- Film poster
- Directed by: Antonio Landeo Ítalo Lorenzzi Martín Landeo
- Written by: Antonio Landeo
- Produced by: Martín Landeo Ítalo Lorenzzi Bolaños Antonio Landeo
- Starring: Julián Legaspi Antonio Arrué
- Cinematography: Fergán Chávez-Ferrer
- Production companies: Qori Movies (Perú) Jensen Productions (USA)
- Release date: May 12, 2016;
- Running time: 82 minutes
- Country: Peru
- Language: Spanish

= Soledad.com =

Soledad.com (lit. 'Solitude.com') is a 2016 Peruvian science fiction thriller film directed and co-produced by Antonio Landeo, Ítalo Lorenzzi and Martín Landeo, with a script written by Antonio Landeo.

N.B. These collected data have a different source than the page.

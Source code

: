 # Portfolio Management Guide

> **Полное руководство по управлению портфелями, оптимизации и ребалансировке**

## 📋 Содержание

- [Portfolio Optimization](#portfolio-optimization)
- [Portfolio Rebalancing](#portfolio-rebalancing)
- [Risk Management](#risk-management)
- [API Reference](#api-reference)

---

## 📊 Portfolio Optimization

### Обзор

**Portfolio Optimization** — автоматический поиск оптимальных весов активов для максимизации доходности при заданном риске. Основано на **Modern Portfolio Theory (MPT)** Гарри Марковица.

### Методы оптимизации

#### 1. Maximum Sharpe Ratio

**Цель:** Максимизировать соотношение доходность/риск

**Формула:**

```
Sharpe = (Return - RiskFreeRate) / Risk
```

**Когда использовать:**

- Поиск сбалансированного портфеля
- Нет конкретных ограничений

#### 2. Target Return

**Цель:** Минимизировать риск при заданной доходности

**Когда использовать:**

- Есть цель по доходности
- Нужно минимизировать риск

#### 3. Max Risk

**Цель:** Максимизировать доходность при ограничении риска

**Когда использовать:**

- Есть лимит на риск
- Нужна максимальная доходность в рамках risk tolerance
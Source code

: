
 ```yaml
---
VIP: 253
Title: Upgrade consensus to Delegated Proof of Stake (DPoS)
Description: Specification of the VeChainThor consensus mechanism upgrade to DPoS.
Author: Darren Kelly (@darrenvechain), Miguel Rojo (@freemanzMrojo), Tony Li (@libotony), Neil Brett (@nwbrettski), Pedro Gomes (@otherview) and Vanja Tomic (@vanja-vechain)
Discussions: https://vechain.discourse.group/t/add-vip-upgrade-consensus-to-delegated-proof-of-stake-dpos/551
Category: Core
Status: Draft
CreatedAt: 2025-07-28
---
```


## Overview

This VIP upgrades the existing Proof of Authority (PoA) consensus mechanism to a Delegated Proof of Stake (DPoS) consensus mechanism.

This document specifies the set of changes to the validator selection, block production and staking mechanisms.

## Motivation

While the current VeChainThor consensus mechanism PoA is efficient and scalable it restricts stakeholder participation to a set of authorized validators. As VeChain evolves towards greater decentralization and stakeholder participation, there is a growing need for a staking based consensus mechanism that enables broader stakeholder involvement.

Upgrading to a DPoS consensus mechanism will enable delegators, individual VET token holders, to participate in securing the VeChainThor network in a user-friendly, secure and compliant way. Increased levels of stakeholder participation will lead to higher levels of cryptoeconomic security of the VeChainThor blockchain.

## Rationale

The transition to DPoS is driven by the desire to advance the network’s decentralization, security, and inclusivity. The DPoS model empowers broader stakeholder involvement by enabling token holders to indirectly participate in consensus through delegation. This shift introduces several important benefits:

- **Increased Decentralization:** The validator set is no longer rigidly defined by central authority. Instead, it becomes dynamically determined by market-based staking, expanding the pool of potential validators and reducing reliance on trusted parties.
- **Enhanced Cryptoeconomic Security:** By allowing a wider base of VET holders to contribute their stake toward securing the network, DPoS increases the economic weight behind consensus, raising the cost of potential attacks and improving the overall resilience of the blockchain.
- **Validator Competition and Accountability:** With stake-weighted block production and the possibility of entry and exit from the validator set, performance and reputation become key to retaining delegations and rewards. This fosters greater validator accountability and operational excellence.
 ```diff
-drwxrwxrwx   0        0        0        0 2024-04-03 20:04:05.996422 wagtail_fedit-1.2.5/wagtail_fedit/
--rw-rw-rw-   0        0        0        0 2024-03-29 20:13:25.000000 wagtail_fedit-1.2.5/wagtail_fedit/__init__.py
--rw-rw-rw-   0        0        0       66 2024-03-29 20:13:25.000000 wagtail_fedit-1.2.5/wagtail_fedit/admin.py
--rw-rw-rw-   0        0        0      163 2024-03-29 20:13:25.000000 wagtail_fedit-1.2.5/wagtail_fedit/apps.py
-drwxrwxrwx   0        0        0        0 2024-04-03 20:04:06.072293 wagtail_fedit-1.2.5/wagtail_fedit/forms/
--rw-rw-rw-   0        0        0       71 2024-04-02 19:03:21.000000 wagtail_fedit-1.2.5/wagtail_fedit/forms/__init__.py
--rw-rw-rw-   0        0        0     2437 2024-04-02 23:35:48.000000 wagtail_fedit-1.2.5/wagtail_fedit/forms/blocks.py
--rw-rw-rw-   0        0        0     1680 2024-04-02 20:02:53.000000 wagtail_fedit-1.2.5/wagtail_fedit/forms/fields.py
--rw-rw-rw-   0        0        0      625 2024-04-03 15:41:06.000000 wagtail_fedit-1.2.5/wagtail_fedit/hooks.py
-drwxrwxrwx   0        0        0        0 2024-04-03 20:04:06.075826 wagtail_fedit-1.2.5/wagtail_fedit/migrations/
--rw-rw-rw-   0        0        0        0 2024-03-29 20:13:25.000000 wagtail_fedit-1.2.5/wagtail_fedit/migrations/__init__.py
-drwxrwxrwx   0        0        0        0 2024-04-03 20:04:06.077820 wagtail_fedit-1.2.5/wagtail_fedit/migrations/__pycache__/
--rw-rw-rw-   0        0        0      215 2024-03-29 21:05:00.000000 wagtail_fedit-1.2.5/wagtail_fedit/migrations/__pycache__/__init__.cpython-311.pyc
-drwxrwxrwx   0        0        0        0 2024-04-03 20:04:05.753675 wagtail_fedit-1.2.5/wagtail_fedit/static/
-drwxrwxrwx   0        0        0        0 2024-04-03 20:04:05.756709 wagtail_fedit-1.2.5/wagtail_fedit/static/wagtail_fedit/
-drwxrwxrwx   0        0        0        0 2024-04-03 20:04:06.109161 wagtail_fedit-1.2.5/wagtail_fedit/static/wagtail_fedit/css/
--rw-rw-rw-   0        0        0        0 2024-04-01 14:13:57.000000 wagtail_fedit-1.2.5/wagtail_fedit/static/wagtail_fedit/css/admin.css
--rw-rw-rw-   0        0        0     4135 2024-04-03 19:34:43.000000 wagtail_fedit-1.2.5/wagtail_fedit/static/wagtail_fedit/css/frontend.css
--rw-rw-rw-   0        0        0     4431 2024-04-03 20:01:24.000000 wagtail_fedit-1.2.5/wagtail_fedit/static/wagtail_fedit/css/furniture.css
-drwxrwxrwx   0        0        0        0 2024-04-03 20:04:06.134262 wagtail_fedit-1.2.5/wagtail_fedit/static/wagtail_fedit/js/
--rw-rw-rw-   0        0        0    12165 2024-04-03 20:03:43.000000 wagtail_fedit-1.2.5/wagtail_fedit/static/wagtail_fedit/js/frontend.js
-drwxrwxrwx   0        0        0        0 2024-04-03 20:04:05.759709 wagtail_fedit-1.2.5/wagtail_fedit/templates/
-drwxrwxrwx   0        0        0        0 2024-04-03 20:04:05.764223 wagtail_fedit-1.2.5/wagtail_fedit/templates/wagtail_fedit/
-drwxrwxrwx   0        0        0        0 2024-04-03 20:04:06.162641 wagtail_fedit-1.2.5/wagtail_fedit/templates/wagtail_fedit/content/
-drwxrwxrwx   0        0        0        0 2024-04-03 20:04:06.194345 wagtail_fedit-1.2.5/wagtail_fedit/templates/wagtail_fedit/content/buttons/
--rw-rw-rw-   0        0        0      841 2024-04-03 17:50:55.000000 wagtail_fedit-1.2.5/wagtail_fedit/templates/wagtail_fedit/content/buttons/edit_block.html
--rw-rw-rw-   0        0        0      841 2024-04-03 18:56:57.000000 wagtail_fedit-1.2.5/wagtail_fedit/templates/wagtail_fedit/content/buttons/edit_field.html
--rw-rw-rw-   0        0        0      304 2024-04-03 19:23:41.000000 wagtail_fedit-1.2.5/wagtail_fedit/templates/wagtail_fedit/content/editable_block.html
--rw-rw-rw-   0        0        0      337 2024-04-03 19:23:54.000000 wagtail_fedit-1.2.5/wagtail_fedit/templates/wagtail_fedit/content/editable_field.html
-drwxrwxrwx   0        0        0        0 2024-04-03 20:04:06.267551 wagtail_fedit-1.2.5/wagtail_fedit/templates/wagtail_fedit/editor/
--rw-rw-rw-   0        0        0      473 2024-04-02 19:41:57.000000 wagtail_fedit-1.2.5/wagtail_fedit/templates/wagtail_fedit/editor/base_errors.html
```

Starring Julián Legaspi and Antonio Arrué.

== Synopsis ==
In the computer system of the National Systems Institute, a hacker mafia has inserted a virus, the Trojan. Ángel (Julián Legaspi), a professor of New Technologies discovers the fact and trying to solve the problem, he realizes that the World Wide Web is about to collapse. All the data on the Network could disappear. There is only one possibility to eliminate that threat: Entering the NETWORK. Together with Ximena, the model and host Clelia Francesconi, a diligent student, and Alejandro (Alexis Villagra), owner of Vilsol, a leading Information Security company, who have the necessary knowledge to disable the Trojan, they immerse themselves in the virtual world.

== Cast ==
The actors participating in this film are:

- Julián Legaspi as Ángel
- Clelia Francesconi as Ximena
- Marcelo Rivera as Miguel
- Alexis Villagra as Alejandro
- Carlos Barraza as Hacker
- Julio Andrade as Alejandro
- Antonio Arrué
- Enrique Victoria

== Release ==
It was commercially released on May 12, 2016, in Peruvian theaters.